For decades, the playgrounds scattered throughout the city typically consisted of some swings, maybe a spring rocker, a really tall slide and lead.

There was so much lead in the paint and soil that after the city commissioned tests in 2000, there wasn't any playground equipment left after contaminated equipment was removed, Meg Pittenger, Portsmouth's parks manager, said.

The playgrounds didn't conform with national standards developed in the late 1990s, Portsmouth's director of parks, recreation and leisure services, Mike Morris, said.

Since then, the city has spruced up most of its playgrounds and will soon begin work on the final one, in the Highland Biltmore neighborhood.
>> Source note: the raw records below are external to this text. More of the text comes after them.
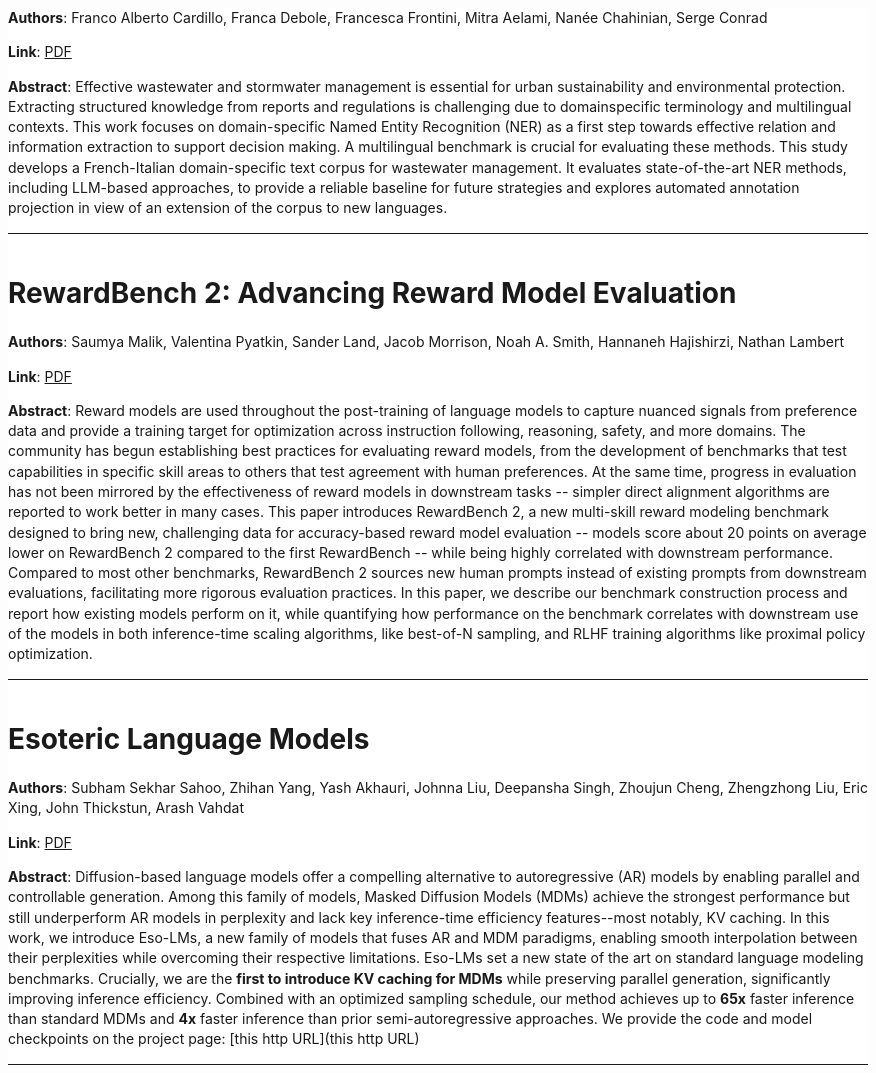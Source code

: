 **Authors**: Franco Alberto Cardillo, Franca Debole, Francesca Frontini, Mitra Aelami, Nanée Chahinian, Serge Conrad  

**Link**: [PDF](https://arxiv.org/pdf/2506.01938)  

**Abstract**: Effective wastewater and stormwater management is essential for urban sustainability and environmental protection. Extracting structured knowledge from reports and regulations is challenging due to domainspecific terminology and multilingual contexts. This work focuses on domain-specific Named Entity Recognition (NER) as a first step towards effective relation and information extraction to support decision making. A multilingual benchmark is crucial for evaluating these methods. This study develops a French-Italian domain-specific text corpus for wastewater management. It evaluates state-of-the-art NER methods, including LLM-based approaches, to provide a reliable baseline for future strategies and explores automated annotation projection in view of an extension of the corpus to new languages. 

---
# RewardBench 2: Advancing Reward Model Evaluation 

**Authors**: Saumya Malik, Valentina Pyatkin, Sander Land, Jacob Morrison, Noah A. Smith, Hannaneh Hajishirzi, Nathan Lambert  

**Link**: [PDF](https://arxiv.org/pdf/2506.01937)  

**Abstract**: Reward models are used throughout the post-training of language models to capture nuanced signals from preference data and provide a training target for optimization across instruction following, reasoning, safety, and more domains. The community has begun establishing best practices for evaluating reward models, from the development of benchmarks that test capabilities in specific skill areas to others that test agreement with human preferences. At the same time, progress in evaluation has not been mirrored by the effectiveness of reward models in downstream tasks -- simpler direct alignment algorithms are reported to work better in many cases. This paper introduces RewardBench 2, a new multi-skill reward modeling benchmark designed to bring new, challenging data for accuracy-based reward model evaluation -- models score about 20 points on average lower on RewardBench 2 compared to the first RewardBench -- while being highly correlated with downstream performance. Compared to most other benchmarks, RewardBench 2 sources new human prompts instead of existing prompts from downstream evaluations, facilitating more rigorous evaluation practices. In this paper, we describe our benchmark construction process and report how existing models perform on it, while quantifying how performance on the benchmark correlates with downstream use of the models in both inference-time scaling algorithms, like best-of-N sampling, and RLHF training algorithms like proximal policy optimization. 

---
# Esoteric Language Models 

**Authors**: Subham Sekhar Sahoo, Zhihan Yang, Yash Akhauri, Johnna Liu, Deepansha Singh, Zhoujun Cheng, Zhengzhong Liu, Eric Xing, John Thickstun, Arash Vahdat  

**Link**: [PDF](https://arxiv.org/pdf/2506.01928)  

**Abstract**: Diffusion-based language models offer a compelling alternative to autoregressive (AR) models by enabling parallel and controllable generation. Among this family of models, Masked Diffusion Models (MDMs) achieve the strongest performance but still underperform AR models in perplexity and lack key inference-time efficiency features--most notably, KV caching. In this work, we introduce Eso-LMs, a new family of models that fuses AR and MDM paradigms, enabling smooth interpolation between their perplexities while overcoming their respective limitations. Eso-LMs set a new state of the art on standard language modeling benchmarks. Crucially, we are the **first to introduce KV caching for MDMs** while preserving parallel generation, significantly improving inference efficiency. Combined with an optimized sampling schedule, our method achieves up to **65x** faster inference than standard MDMs and **4x** faster inference than prior semi-autoregressive approaches. We provide the code and model checkpoints on the project page: [this http URL](this http URL) 

---
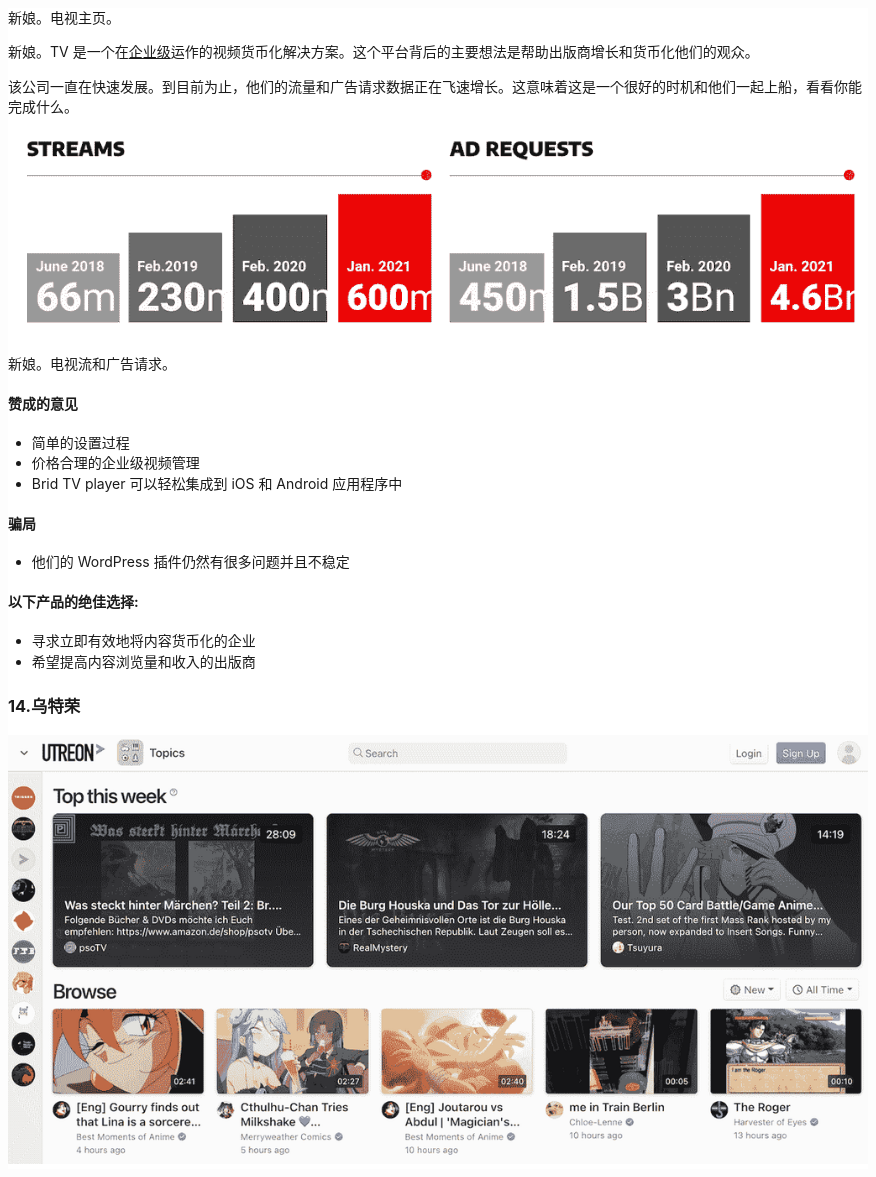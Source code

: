 新娘。电视主页。





新娘。TV 是一个在[企业级](https://kinsta.com/enterprise-wordpress-hosting/)运作的视频货币化解决方案。这个平台背后的主要想法是帮助出版商增长和货币化他们的观众。

该公司一直在快速发展。到目前为止，他们的流量和广告请求数据正在飞速增长。这意味着这是一个很好的时机和他们一起上船，看看你能完成什么。



![Brid.TV Streams and Ad Requests comparison graph.](img/84bc4824c29d47c0c37e833b6d9deaf0.png)

新娘。电视流和广告请求。





#### 赞成的意见

*   简单的设置过程
*   价格合理的企业级视频管理
*   Brid TV player 可以轻松集成到 iOS 和 Android 应用程序中

#### 骗局

*   他们的 WordPress 插件仍然有很多问题并且不稳定

#### 以下产品的绝佳选择:

*   寻求立即有效地将内容货币化的企业
*   希望提高内容浏览量和收入的出版商

### 14.乌特荣

![Utreon homepage screenshot](img/f12888ba3b037a841823466a9493c3d8.png)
Bright new modular structures that comply with federal guidelines and are accessible by handicapped children have been installed in nine playgrounds, and the city's school system has replaced equipment at 12 of its facilities, Morris said.

The estimated $50,000 Highland Biltmore project will go in behind an existing baseball field at the corner of Beacon Road and Elliott Avenue, Morris said.
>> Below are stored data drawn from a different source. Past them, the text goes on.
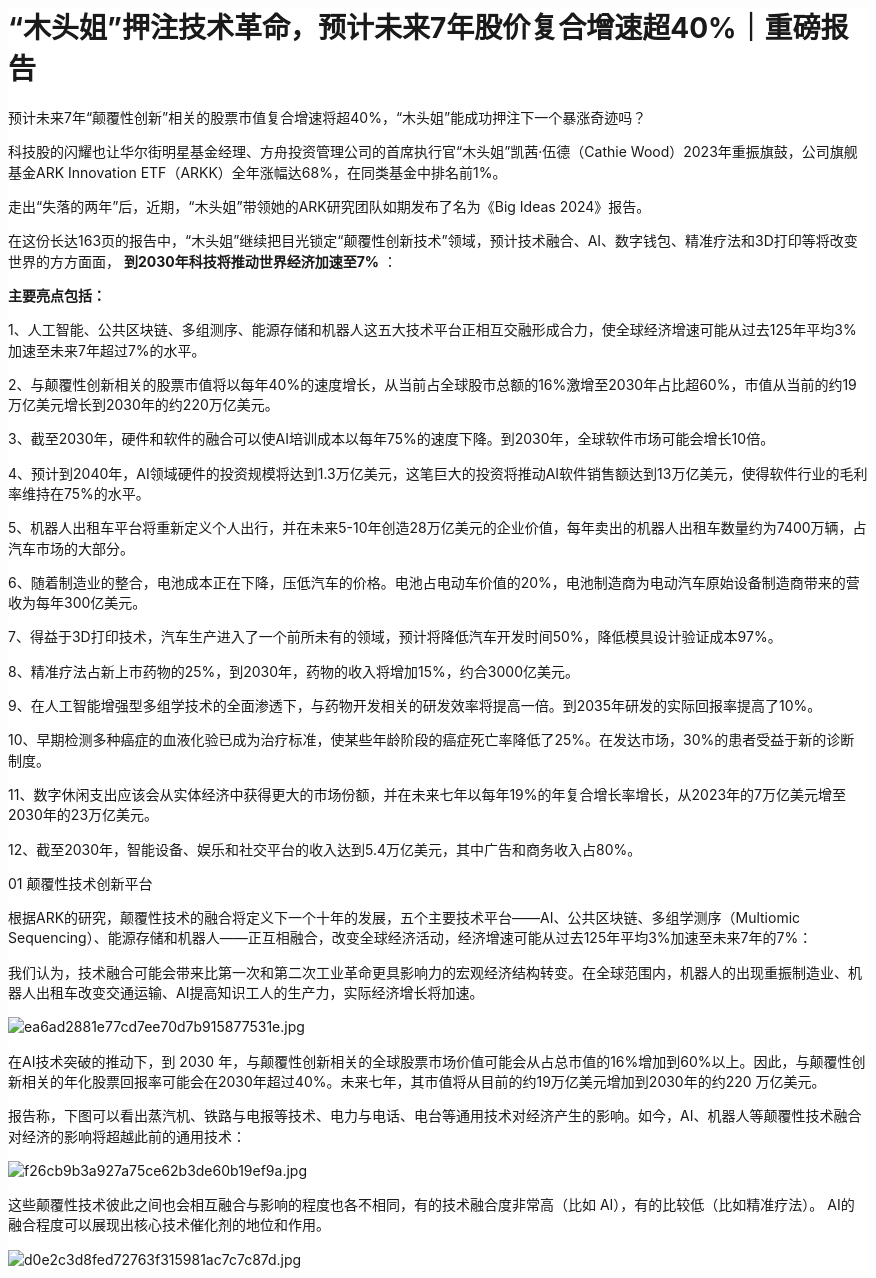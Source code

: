 # “木头姐”押注技术革命，预计未来7年股价复合增速超40%｜重磅报告

预计未来7年“颠覆性创新”相关的股票市值复合增速将超40%，“木头姐”能成功押注下一个暴涨奇迹吗？

科技股的闪耀也让华尔街明星基金经理、方舟投资管理公司的首席执行官“木头姐”凯茜·伍德（Cathie Wood）2023年重振旗鼓，公司旗舰基金ARK
Innovation ETF（ARKK）全年涨幅达68%，在同类基金中排名前1%。

走出“失落的两年”后，近期，“木头姐”带领她的ARK研究团队如期发布了名为《Big Ideas 2024》报告。

在这份长达163页的报告中，“木头姐”继续把目光锁定“颠覆性创新技术”领域，预计技术融合、AI、数字钱包、精准疗法和3D打印等将改变世界的方方面面，
**到2030年科技将推动世界经济加速至7%** ：

**主要亮点包括：**

1、人工智能、公共区块链、多组测序、能源存储和机器人这五大技术平台正相互交融形成合力，使全球经济增速可能从过去125年平均3%加速至未来7年超过7%的水平。

2、与颠覆性创新相关的股票市值将以每年40%的速度增长，从当前占全球股市总额的16%激增至2030年占比超60%，市值从当前的约19万亿美元增长到2030年的约220万亿美元。

3、截至2030年，硬件和软件的融合可以使AI培训成本以每年75%的速度下降。到2030年，全球软件市场可能会增长10倍。

4、预计到2040年，AI领域硬件的投资规模将达到1.3万亿美元，这笔巨大的投资将推动AI软件销售额达到13万亿美元，使得软件行业的毛利率维持在75%的水平。

5、机器人出租车平台将重新定义个人出行，并在未来5-10年创造28万亿美元的企业价值，每年卖出的机器人出租车数量约为7400万辆，占汽车市场的大部分。

6、随着制造业的整合，电池成本正在下降，压低汽车的价格。电池占电动车价值的20%，电池制造商为电动汽车原始设备制造商带来的营收为每年300亿美元。

7、得益于3D打印技术，汽车生产进入了一个前所未有的领域，预计将降低汽车开发时间50%，降低模具设计验证成本97%。

8、精准疗法占新上市药物的25%，到2030年，药物的收入将增加15%，约合3000亿美元。

9、在人工智能增强型多组学技术的全面渗透下，与药物开发相关的研发效率将提高一倍。到2035年研发的实际回报率提高了10%。

10、早期检测多种癌症的血液化验已成为治疗标准，使某些年龄阶段的癌症死亡率降低了25%。在发达市场，30%的患者受益于新的诊断制度。

11、数字休闲支出应该会从实体经济中获得更大的市场份额，并在未来七年以每年19%的年复合增长率增长，从2023年的7万亿美元增至2030年的23万亿美元。

12、截至2030年，智能设备、娱乐和社交平台的收入达到5.4万亿美元，其中广告和商务收入占80%。

01 颠覆性技术创新平台

根据ARK的研究，颠覆性技术的融合将定义下一个十年的发展，五个主要技术平台——AI、公共区块链、多组学测序（Multiomic
Sequencing）、能源存储和机器人——正互相融合，改变全球经济活动，经济增速可能从过去125年平均3%加速至未来7年的7%：

我们认为，技术融合可能会带来比第一次和第二次工业革命更具影响力的宏观经济结构转变。在全球范围内，机器人的出现重振制造业、机器人出租车改变交通运输、AI提高知识工人的生产力，实际经济增长将加速。

![ea6ad2881e77cd7ee70d7b915877531e.jpg](https://raw.githubusercontent.com/qqhsx/qqnews_image/main/2024/02/12/“木头姐”押注技术革命，预计未来7年股价复合增速超40%｜重磅报告/ea6ad2881e77cd7ee70d7b915877531e.jpg)

在AI技术突破的推动下，到 2030
年，与颠覆性创新相关的全球股票市场价值可能会从占总市值的16%增加到60%以上。因此，与颠覆性创新相关的年化股票回报率可能会在2030年超过40%。未来七年，其市值将从目前的约19万亿美元增加到2030年的约220
万亿美元。

报告称，下图可以看出蒸汽机、铁路与电报等技术、电力与电话、电台等通用技术对经济产生的影响。如今，AI、机器人等颠覆性技术融合对经济的影响将超越此前的通用技术：

![f26cb9b3a927a75ce62b3de60b19ef9a.jpg](https://raw.githubusercontent.com/qqhsx/qqnews_image/main/2024/02/12/“木头姐”押注技术革命，预计未来7年股价复合增速超40%｜重磅报告/f26cb9b3a927a75ce62b3de60b19ef9a.jpg)

这些颠覆性技术彼此之间也会相互融合与影响的程度也各不相同，有的技术融合度非常高（比如 AI），有的比较低（比如精准疗法）。
AI的融合程度可以展现出核心技术催化剂的地位和作用。

![d0e2c3d8fed72763f315981ac7c7c87d.jpg](https://raw.githubusercontent.com/qqhsx/qqnews_image/main/2024/02/12/“木头姐”押注技术革命，预计未来7年股价复合增速超40%｜重磅报告/d0e2c3d8fed72763f315981ac7c7c87d.jpg)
"It's wonderful that they're looking to put something new there because we do need it," Lara Mortimer, president of the Highland Biltmore Civic League, said.

She grew up in the neighborhood and remembers a few swings and maybe a slide on the site where the new playground is planned.

"Just enough to keep the children of the ballplayers entertained, basically," Mortimer said.

That equipment has been gone for at least a decade and younger families in the neighborhood could use a playground, she said.

All told, the city's playground revitalization efforts, not including the school playground improvements, cost an estimated $495,000. The equipment is expected to last at least 15 years.

Pittenger said most of the city's playgrounds were built in the 1960s.

The idea was to construct a small playground in every neighborhood, she said.

The current trend is toward larger, community-oriented playgrounds with more amenities, rather than a park on every corner, she said.

On a recent Saturday afternoon, youngsters scrambled up an imitation-rock climbing wall at City Park and peeked out from below the bright-yellow twisting slide.

Melanie Michaels of Portsmouth said she takes her two sons, 10 and 4, to the park a few times each year.

"There's a lot to do here - room to run," Michaels said.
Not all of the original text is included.